Weirdly, while it's obvious that some text was updated and clarified, he didn't think to double-check his knowledge about events that happened? Like, it's one thing to say that something is linked to al-Qaeda, but it's another when the modern narrative contradicts that:
On March 11, 2004, just days before the voting booths opened, multiple bombs planted by an Al Qaida-linked cell exploded in Madrid train stations, killing 191 people, and injuring thousands more.
There has never been evidence that these were linked to Al-Qaeda, and even Spanish courts highlighted this mere years after the first publication of his book. It's one thing to get it wrong then, but it's an entire other to not even try to update that information. (And while I'm not a huge fan of state-as-evidence, it's still noteworthy that even the Spanish state has said it wasn't al-Qaeda.)
... I also don't understand why it is that Peter, like... reorganised this the way he did because it didn't change anything. There's a lot of smashed-together paragraphs (not sure why; the original paragraphing made more sense and was cleaner), he adds a lot of “And” or “But” to the beginning of sentences for no apparent reason... I just don't understand why many of the changes happened.

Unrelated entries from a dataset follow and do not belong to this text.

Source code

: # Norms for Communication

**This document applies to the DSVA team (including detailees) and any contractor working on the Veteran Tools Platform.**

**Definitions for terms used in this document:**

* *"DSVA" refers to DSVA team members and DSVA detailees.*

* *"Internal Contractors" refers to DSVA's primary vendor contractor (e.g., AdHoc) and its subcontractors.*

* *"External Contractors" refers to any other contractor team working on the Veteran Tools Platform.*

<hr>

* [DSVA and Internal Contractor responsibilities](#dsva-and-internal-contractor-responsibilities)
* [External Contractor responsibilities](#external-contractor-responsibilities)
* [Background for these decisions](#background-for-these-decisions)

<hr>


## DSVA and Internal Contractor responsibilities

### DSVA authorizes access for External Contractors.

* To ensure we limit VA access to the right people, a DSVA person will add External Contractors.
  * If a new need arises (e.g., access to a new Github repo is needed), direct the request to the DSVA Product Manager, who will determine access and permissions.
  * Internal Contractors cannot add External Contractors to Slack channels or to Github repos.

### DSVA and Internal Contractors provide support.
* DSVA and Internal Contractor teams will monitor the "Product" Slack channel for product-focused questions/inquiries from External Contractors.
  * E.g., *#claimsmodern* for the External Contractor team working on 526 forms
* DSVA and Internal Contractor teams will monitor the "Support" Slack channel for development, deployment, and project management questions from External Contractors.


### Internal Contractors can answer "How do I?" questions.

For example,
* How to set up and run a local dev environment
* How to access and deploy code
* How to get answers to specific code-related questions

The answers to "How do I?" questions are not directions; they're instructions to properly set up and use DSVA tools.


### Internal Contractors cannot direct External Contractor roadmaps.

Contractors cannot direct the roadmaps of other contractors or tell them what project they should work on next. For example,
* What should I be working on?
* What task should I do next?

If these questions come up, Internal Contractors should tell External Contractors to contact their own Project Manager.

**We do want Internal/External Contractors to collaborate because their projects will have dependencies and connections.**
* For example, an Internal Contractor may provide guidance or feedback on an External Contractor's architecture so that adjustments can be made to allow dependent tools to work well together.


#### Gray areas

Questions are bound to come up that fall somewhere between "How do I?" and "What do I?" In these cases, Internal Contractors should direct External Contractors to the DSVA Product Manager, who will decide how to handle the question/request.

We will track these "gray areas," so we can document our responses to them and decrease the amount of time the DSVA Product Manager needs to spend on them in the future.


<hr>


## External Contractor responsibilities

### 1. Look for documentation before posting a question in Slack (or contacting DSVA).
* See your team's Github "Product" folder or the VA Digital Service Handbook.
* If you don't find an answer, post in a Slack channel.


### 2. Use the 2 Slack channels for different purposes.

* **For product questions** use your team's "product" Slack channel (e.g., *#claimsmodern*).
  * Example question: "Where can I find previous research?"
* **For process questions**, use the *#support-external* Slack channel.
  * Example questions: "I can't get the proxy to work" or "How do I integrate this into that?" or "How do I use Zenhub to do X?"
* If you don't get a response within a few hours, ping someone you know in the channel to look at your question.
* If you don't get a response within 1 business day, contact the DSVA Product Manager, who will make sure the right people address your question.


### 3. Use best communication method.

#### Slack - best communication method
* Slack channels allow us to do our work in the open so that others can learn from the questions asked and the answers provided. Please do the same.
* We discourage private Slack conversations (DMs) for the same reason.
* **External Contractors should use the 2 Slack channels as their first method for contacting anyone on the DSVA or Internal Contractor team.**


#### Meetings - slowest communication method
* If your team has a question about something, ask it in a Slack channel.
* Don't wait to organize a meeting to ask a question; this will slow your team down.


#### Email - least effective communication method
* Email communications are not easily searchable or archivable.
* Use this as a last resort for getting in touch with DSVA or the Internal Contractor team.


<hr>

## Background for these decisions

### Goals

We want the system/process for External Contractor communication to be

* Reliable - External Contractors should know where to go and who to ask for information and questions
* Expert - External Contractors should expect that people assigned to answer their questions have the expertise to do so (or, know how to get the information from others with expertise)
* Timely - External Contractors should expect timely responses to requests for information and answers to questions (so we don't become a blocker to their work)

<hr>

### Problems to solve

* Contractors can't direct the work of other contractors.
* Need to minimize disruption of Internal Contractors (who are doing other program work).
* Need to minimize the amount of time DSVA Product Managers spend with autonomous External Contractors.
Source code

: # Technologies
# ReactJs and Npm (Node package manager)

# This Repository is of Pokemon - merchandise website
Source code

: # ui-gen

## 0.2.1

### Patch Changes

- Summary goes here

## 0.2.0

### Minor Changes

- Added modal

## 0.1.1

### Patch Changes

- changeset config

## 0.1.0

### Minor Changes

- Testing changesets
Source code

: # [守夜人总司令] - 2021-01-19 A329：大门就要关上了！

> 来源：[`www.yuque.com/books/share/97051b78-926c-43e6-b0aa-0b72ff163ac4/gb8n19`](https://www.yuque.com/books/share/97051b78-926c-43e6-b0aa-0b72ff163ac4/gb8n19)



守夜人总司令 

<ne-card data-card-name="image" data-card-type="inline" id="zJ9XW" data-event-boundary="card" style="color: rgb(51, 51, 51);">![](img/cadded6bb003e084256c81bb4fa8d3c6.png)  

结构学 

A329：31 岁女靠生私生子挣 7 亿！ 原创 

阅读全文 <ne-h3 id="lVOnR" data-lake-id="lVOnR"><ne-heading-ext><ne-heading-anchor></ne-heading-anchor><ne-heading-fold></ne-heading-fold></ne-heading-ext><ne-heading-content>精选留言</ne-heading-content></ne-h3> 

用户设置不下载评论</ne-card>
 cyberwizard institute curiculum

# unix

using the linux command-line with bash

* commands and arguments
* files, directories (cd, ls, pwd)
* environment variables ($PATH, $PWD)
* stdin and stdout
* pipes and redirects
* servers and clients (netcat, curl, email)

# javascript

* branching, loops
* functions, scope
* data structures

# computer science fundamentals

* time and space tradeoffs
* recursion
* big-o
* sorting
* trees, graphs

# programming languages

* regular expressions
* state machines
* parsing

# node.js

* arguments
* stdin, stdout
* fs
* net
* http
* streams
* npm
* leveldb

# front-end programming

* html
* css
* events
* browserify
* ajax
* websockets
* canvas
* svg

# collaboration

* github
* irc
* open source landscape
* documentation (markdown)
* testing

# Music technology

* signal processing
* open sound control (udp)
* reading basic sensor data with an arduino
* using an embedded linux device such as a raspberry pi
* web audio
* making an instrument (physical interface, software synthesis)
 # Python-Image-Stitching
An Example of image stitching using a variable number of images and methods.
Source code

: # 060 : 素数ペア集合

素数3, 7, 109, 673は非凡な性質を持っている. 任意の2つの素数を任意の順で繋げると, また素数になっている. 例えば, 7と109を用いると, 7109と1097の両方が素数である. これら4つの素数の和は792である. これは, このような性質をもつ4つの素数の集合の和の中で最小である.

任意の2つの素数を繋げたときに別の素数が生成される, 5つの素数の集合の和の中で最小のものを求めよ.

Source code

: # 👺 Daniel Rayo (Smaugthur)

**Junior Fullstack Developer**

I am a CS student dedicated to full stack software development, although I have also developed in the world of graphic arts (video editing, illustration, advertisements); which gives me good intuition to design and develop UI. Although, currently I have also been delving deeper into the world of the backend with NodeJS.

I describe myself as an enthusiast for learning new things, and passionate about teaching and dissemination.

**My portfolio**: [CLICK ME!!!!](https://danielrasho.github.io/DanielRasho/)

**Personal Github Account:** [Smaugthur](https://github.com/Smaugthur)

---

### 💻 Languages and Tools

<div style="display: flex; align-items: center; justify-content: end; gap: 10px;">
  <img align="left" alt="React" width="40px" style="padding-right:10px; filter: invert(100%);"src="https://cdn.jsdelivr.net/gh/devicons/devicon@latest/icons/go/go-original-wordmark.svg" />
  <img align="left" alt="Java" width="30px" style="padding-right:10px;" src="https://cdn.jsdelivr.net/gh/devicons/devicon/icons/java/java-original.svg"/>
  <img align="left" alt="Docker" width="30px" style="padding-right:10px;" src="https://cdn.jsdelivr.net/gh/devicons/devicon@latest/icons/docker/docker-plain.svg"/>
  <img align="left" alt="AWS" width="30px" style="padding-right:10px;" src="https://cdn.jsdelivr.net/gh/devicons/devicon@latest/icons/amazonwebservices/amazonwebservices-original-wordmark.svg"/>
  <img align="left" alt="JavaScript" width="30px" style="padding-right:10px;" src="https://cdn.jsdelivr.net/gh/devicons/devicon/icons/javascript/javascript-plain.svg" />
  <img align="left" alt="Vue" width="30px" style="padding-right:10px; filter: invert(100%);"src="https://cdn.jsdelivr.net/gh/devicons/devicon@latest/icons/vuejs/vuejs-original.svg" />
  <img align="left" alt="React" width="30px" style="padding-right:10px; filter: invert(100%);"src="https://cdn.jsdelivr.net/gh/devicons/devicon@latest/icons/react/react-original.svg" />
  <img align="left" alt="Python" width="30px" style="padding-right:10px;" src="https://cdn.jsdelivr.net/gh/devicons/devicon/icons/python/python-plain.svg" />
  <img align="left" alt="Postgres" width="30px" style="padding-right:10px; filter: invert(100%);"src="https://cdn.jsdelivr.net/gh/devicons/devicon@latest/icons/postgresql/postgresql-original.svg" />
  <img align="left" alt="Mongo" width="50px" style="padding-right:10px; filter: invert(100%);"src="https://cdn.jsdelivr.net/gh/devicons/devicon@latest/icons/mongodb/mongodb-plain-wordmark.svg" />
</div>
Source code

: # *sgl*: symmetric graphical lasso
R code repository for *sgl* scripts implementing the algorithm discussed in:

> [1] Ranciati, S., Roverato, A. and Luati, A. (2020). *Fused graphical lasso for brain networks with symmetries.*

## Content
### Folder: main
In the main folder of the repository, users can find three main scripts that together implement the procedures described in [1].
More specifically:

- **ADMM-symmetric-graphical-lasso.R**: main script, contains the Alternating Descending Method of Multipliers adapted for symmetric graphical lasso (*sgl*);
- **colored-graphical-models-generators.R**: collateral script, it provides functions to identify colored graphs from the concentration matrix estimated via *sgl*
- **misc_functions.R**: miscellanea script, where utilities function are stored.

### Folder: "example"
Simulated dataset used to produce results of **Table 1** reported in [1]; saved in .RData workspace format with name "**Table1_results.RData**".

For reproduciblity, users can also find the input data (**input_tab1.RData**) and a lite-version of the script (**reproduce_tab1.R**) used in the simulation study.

But those changes also make it weird that he didn't even try to update for new knowledge or information; he didn't even add footnotes to be like “Whoops, I said this happened in 2004 very confidently, and got it wrong.” He also did change footnotes because the original version used “Ibid” for every time he cited Bauer, but the newer version just makes it obvious that he pulls from one source because it's just like “Yehuda Bauer” for about 10 citations in a row (for the entirety of the section about the Holocaust).
Edit: Another weird? Part of this is that Peter “corrected” Colman McCarthy's name in the updated version and it is wrong. He changed the spelling to Coleman, but that's not his name.